--- Exercise brief ---
Produce an exact copy of the data below.

--- Data records ---
☆ ☆ ☆

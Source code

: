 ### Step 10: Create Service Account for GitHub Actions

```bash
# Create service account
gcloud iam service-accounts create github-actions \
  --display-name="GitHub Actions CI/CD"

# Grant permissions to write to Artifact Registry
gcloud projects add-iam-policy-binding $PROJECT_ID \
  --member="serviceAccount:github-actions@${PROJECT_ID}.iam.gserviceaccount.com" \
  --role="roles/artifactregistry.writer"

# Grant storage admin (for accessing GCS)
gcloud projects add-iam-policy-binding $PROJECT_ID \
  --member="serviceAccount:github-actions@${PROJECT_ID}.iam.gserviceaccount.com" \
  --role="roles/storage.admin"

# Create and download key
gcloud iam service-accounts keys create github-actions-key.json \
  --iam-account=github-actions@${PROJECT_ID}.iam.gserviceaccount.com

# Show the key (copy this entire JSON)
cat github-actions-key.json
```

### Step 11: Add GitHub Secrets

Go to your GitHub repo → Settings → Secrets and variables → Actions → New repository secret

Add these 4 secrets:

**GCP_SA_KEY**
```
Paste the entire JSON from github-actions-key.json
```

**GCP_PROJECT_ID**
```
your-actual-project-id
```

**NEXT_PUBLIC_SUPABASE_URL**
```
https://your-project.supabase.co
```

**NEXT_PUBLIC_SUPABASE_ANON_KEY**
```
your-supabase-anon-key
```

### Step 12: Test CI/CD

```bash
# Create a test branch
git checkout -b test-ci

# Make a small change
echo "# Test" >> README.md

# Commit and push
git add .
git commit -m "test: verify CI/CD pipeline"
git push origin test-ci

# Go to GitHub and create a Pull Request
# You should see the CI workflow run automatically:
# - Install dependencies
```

☆ ☆ ☆

--- Your response ---
Source code

: ### Step 10: Create Service Account for GitHub Actions

```bash
# Create service account
gcloud iam service-accounts create github-actions \
  --display-name="GitHub Actions CI/CD"

# Grant permissions to write to Artifact Registry
gcloud projects add-iam-policy-binding $PROJECT_ID \
  --member="serviceAccount:github-actions@${PROJECT_ID}.iam.gserviceaccount.com" \
  --role="roles/artifactregistry.writer"

# Grant storage admin (for accessing GCS)
gcloud projects add-iam-policy-binding $PROJECT_ID \
  --member="serviceAccount:github-actions@${PROJECT_ID}.iam.gserviceaccount.com" \
  --role="roles/storage.admin"

# Create and download key
gcloud iam service-accounts keys create github-actions-key.json \
  --iam-account=github-actions@${PROJECT_ID}.iam.gserviceaccount.com

# Show the key (copy this entire JSON)
cat github-actions-key.json
```

### Step 11: Add GitHub Secrets

Go to your GitHub repo → Settings → Secrets and variables → Actions → New repository secret

Add these 4 secrets:

**GCP_SA_KEY**
```
Paste the entire JSON from github-actions-key.json
```

**GCP_PROJECT_ID**
```
your-actual-project-id
```

**NEXT_PUBLIC_SUPABASE_URL**
```
https://your-project.supabase.co
```

**NEXT_PUBLIC_SUPABASE_ANON_KEY**
```
your-supabase-anon-key
```

### Step 12: Test CI/CD

```bash
# Create a test branch
git checkout -b test-ci

# Make a small change
echo "# Test" >> README.md

# Commit and push
git add .
git commit -m "test: verify CI/CD pipeline"
git push origin test-ci

# Go to GitHub and create a Pull Request
# You should see the CI workflow run automatically:
# - Install dependencies
```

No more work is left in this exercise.